**WHAT YOU ARE ASKED TO DO:**
Below is a listing from which only part is wanted; return exactly the lines from the one with "दण्डादिना निहतेषु सत्येषु" up to and including the one with "कालान्तरादौ प्रकाशानुत्पत्तेस्तत्सामग्र्यभावप्रयुक्तत्वात् ।".

**GIVEN DATA:**

*** Block opens ***

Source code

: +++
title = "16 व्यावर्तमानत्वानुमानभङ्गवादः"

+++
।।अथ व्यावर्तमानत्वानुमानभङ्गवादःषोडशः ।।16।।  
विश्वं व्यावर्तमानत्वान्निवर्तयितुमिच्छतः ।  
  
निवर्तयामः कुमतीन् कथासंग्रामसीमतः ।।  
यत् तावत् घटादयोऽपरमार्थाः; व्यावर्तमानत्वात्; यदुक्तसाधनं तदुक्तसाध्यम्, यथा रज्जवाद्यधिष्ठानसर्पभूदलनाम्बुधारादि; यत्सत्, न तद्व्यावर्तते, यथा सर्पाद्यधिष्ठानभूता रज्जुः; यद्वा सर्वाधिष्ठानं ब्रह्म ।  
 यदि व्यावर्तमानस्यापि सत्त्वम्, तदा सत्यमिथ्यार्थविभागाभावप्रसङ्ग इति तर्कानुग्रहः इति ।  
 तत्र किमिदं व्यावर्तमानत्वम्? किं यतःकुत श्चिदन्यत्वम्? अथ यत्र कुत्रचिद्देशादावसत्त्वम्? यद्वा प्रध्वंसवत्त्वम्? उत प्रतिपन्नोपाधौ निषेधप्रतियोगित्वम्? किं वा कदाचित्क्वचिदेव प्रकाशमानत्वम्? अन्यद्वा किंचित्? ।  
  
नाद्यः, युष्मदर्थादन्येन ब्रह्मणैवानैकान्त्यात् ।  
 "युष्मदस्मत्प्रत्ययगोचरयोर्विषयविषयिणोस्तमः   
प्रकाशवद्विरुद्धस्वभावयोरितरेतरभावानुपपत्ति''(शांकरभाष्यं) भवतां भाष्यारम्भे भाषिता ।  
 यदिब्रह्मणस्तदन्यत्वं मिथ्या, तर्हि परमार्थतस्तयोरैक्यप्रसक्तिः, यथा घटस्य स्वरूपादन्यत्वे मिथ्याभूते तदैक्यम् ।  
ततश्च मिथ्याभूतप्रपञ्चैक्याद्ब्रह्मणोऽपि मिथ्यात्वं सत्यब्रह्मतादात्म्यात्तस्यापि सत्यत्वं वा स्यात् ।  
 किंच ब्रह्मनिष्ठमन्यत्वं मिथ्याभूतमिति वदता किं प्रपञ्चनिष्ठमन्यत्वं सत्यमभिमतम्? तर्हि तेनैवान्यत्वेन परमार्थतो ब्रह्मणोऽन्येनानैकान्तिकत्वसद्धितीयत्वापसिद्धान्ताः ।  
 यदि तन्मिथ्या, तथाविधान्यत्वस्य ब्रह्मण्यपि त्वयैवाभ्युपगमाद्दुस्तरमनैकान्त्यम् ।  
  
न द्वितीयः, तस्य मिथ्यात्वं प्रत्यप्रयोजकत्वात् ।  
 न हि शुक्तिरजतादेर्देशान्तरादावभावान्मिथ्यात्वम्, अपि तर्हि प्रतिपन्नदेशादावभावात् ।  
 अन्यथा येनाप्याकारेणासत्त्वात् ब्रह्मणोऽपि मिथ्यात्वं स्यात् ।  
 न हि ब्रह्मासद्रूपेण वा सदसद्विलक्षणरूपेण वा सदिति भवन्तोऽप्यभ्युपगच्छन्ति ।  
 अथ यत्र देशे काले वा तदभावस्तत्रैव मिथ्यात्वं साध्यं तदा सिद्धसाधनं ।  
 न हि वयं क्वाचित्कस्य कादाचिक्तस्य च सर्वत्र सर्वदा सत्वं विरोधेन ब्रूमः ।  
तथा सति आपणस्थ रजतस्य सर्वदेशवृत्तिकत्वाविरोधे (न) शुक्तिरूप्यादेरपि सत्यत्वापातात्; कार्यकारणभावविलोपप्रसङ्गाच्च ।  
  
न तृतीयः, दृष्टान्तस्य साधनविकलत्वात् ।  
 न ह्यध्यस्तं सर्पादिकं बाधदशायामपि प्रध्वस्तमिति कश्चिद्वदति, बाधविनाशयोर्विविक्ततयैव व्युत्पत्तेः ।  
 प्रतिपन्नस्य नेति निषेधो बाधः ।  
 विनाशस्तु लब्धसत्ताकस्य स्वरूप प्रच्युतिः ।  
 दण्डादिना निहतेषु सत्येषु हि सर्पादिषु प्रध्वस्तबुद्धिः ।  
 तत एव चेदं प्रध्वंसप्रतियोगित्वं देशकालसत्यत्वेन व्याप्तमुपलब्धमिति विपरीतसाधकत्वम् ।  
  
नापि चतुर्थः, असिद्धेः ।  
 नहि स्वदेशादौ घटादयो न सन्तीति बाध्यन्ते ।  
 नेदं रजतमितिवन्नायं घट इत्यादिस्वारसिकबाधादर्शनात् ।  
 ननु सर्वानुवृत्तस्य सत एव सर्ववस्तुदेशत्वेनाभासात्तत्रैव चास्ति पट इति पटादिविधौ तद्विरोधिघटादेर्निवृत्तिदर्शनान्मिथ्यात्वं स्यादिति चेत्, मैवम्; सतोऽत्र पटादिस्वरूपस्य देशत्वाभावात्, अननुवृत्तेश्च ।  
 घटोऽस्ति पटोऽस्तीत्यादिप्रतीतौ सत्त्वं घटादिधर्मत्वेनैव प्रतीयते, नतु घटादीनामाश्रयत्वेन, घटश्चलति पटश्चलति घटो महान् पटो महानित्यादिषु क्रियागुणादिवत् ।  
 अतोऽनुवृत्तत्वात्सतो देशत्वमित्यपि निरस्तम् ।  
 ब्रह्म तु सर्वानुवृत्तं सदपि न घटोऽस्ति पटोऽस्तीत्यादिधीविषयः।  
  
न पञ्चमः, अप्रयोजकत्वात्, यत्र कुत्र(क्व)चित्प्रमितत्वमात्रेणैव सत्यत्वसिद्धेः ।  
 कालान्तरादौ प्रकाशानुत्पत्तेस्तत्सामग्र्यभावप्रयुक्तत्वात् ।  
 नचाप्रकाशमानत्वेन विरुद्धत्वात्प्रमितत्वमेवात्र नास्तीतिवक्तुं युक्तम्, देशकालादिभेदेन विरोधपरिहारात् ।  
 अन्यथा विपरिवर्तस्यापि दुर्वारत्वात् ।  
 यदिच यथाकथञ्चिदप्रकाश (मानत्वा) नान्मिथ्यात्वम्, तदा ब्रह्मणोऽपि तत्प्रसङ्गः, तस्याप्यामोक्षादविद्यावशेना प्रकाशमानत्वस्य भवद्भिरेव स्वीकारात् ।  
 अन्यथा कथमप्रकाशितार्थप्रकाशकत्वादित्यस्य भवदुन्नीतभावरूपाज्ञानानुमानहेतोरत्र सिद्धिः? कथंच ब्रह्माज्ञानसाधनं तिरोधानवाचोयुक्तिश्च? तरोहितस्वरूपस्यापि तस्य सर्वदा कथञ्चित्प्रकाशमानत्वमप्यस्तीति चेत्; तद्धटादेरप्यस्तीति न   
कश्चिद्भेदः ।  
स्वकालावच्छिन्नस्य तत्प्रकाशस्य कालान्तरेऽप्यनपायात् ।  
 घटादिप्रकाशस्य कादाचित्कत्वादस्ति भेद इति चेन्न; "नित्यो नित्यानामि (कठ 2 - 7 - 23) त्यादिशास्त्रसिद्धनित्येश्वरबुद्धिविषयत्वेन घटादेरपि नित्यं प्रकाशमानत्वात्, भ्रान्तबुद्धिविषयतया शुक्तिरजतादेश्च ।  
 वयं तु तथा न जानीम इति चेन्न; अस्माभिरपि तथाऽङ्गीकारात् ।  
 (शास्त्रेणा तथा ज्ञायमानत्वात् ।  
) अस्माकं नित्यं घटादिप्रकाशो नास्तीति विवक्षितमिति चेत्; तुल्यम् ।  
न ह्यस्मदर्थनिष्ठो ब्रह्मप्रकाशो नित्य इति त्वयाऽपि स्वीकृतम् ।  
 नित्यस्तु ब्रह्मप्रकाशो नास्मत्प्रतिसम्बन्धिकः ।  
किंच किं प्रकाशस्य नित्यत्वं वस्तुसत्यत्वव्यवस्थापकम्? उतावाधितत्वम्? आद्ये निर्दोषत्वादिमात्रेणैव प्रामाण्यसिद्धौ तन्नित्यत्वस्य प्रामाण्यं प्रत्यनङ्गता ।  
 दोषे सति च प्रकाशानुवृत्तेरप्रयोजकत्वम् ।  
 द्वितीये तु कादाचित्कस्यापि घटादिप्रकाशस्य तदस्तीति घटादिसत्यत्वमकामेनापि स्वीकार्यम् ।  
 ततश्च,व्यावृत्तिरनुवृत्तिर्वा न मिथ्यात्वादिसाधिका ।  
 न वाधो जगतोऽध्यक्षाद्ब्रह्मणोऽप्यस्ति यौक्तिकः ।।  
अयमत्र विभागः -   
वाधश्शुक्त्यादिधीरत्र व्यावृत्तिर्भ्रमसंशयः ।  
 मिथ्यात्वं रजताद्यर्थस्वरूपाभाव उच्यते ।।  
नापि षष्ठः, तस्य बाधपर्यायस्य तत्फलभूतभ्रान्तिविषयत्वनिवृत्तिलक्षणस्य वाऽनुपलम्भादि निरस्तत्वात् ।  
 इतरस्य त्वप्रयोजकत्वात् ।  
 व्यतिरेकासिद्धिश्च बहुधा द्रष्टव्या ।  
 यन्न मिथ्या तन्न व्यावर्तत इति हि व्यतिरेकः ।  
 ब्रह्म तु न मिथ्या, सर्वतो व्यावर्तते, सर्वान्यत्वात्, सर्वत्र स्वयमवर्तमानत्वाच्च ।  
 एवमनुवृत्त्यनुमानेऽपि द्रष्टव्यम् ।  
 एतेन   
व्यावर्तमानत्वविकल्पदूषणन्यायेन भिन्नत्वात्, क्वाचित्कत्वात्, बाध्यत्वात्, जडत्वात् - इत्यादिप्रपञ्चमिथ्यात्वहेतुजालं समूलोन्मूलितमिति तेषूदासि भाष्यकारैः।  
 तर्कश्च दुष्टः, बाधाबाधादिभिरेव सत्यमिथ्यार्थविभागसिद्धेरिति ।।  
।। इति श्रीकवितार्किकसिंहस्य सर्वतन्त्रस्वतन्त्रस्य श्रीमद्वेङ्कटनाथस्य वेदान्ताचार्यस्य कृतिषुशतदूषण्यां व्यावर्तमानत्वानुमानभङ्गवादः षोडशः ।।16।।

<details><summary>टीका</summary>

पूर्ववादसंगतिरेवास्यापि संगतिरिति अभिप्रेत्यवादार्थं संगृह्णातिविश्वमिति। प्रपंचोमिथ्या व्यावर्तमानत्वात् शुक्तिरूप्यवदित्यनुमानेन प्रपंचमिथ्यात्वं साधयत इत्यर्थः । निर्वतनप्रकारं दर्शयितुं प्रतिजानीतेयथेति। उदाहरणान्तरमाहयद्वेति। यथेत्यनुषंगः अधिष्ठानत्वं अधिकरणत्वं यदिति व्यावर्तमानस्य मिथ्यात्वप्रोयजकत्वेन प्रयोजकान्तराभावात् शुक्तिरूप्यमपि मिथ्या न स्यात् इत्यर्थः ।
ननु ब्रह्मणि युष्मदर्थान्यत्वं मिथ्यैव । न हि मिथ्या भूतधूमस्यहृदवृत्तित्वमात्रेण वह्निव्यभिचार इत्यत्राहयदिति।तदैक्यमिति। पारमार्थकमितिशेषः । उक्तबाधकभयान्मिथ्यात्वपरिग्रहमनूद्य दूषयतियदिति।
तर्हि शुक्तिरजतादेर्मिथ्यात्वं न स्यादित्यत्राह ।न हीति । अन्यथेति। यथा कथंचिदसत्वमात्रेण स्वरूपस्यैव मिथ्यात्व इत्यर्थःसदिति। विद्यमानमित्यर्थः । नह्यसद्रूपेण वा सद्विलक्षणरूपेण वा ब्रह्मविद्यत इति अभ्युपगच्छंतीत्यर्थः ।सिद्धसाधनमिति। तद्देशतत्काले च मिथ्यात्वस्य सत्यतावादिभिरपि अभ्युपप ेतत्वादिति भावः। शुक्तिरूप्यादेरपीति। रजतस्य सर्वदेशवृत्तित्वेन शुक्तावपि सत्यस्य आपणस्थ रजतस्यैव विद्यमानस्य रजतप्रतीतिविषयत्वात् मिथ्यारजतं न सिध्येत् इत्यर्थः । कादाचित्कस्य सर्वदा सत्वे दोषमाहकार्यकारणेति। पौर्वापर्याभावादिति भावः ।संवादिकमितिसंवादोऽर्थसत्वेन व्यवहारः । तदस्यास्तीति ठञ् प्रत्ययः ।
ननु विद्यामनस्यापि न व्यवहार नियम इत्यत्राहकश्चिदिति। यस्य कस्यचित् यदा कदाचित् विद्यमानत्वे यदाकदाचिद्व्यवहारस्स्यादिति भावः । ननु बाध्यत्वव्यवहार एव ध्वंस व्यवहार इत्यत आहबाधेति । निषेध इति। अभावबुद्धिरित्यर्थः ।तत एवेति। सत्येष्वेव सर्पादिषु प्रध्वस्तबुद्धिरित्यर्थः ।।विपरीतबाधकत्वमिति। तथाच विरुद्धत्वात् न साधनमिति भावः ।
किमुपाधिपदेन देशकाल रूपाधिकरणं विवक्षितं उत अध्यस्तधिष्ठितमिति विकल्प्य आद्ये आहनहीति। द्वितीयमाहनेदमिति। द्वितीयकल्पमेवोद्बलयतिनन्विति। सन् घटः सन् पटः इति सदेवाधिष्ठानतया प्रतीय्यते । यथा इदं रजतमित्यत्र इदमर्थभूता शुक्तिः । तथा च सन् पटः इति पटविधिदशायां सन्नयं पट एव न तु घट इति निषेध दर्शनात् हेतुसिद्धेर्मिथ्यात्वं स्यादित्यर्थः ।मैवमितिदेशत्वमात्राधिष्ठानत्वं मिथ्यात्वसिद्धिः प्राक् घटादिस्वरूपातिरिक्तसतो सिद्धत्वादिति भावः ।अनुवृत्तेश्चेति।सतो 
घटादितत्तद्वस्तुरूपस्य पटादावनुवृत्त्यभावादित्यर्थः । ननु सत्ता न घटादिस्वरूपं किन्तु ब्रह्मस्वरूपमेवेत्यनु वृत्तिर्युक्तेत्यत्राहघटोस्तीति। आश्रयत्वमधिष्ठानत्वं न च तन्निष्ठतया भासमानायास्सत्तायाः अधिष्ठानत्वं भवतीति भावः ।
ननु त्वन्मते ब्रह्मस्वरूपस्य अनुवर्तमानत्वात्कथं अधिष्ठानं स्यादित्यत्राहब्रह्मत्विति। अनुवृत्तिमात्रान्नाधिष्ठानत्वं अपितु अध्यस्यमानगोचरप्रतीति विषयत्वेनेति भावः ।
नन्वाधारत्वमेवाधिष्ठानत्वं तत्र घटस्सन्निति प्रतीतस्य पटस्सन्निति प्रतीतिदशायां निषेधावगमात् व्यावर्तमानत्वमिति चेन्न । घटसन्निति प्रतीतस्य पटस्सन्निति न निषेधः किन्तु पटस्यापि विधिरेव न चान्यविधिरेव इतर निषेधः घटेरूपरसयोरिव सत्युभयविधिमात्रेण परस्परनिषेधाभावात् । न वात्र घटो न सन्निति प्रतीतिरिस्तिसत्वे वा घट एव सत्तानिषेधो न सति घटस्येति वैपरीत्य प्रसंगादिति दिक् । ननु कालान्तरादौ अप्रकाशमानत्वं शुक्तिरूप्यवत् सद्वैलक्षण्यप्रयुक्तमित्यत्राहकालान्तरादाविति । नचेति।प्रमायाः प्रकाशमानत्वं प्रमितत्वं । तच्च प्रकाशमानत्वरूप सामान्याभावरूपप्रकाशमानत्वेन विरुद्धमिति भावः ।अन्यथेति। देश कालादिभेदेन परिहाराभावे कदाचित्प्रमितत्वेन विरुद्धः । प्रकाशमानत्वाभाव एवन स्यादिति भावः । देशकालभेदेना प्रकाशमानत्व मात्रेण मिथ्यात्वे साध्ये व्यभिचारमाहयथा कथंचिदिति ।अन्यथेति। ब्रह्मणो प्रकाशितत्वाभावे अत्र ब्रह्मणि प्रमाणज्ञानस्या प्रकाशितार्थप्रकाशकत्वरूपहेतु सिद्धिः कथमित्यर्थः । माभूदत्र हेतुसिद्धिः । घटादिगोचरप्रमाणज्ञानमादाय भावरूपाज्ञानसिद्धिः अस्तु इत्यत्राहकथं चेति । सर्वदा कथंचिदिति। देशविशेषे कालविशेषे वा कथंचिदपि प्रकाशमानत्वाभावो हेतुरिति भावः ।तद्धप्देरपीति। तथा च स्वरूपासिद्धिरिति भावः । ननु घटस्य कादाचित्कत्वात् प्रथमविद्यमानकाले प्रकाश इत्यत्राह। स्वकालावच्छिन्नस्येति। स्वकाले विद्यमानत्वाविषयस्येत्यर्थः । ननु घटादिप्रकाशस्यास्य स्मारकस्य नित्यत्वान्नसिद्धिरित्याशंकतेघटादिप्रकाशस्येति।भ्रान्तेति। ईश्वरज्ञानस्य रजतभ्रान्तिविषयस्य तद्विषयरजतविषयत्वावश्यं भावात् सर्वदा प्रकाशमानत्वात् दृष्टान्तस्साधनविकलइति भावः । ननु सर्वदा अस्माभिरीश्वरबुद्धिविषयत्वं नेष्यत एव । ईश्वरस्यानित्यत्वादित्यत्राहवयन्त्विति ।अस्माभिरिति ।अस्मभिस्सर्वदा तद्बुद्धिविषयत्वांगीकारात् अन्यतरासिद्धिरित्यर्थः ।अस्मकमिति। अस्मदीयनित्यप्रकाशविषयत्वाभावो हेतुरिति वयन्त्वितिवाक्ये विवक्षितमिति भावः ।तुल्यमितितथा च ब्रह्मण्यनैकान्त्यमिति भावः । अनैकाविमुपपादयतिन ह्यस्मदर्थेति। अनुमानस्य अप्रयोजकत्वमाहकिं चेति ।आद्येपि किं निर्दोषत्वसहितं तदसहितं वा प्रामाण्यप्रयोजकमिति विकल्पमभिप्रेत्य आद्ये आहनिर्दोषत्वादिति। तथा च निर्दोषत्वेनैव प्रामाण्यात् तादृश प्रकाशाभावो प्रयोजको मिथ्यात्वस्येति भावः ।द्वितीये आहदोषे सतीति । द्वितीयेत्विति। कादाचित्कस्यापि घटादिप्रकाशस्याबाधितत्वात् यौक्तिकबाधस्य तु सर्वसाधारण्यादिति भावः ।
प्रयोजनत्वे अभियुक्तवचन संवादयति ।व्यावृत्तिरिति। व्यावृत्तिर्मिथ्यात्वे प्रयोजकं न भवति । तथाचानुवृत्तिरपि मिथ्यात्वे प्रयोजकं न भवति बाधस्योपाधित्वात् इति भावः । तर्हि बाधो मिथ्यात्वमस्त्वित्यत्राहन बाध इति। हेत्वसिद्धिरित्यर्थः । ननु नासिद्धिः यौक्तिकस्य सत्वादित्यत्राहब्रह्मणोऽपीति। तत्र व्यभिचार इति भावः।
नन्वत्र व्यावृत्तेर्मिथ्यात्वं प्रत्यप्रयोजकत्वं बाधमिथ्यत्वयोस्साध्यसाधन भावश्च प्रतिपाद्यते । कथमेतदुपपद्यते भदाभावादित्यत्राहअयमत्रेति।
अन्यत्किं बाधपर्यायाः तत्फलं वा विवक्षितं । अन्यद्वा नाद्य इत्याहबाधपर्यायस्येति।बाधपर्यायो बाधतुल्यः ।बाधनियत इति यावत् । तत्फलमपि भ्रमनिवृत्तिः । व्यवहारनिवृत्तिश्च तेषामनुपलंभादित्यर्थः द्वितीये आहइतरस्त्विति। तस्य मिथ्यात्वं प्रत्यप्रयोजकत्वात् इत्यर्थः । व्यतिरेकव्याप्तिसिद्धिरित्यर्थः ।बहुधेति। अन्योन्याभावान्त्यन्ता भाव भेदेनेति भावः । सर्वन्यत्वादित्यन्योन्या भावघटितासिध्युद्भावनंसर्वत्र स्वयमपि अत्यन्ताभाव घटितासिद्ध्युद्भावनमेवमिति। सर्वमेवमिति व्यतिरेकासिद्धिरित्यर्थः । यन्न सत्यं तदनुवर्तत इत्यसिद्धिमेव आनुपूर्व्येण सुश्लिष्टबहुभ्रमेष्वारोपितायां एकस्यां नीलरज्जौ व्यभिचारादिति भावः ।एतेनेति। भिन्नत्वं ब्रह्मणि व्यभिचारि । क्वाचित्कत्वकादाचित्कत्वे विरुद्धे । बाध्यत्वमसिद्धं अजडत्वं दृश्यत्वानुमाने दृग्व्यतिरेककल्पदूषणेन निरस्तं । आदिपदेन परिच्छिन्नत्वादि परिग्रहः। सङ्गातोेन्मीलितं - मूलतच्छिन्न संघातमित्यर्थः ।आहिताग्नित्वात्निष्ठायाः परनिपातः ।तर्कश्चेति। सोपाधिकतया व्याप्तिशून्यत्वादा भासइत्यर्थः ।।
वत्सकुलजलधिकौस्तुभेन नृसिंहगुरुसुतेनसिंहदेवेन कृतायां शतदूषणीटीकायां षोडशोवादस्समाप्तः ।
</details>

*** Block closes ***

**EXERCISE SOLUTION:**
 दण्डादिना निहतेषु सत्येषु हि सर्पादिषु प्रध्वस्तबुद्धिः ।  
 तत एव चेदं प्रध्वंसप्रतियोगित्वं देशकालसत्यत्वेन व्याप्तमुपलब्धमिति विपरीतसाधकत्वम् ।  
  
नापि चतुर्थः, असिद्धेः ।  
 नहि स्वदेशादौ घटादयो न सन्तीति बाध्यन्ते ।  
 नेदं रजतमितिवन्नायं घट इत्यादिस्वारसिकबाधादर्शनात् ।  
 ननु सर्वानुवृत्तस्य सत एव सर्ववस्तुदेशत्वेनाभासात्तत्रैव चास्ति पट इति पटादिविधौ तद्विरोधिघटादेर्निवृत्तिदर्शनान्मिथ्यात्वं स्यादिति चेत्, मैवम्; सतोऽत्र पटादिस्वरूपस्य देशत्वाभावात्, अननुवृत्तेश्च ।  
 घटोऽस्ति पटोऽस्तीत्यादिप्रतीतौ सत्त्वं घटादिधर्मत्वेनैव प्रतीयते, नतु घटादीनामाश्रयत्वेन, घटश्चलति पटश्चलति घटो महान् पटो महानित्यादिषु क्रियागुणादिवत् ।  
 अतोऽनुवृत्तत्वात्सतो देशत्वमित्यपि निरस्तम् ।  
 ब्रह्म तु सर्वानुवृत्तं सदपि न घटोऽस्ति पटोऽस्तीत्यादिधीविषयः।  
  
न पञ्चमः, अप्रयोजकत्वात्, यत्र कुत्र(क्व)चित्प्रमितत्वमात्रेणैव सत्यत्वसिद्धेः ।  
 कालान्तरादौ प्रकाशानुत्पत्तेस्तत्सामग्र्यभावप्रयुक्तत्वात् ।  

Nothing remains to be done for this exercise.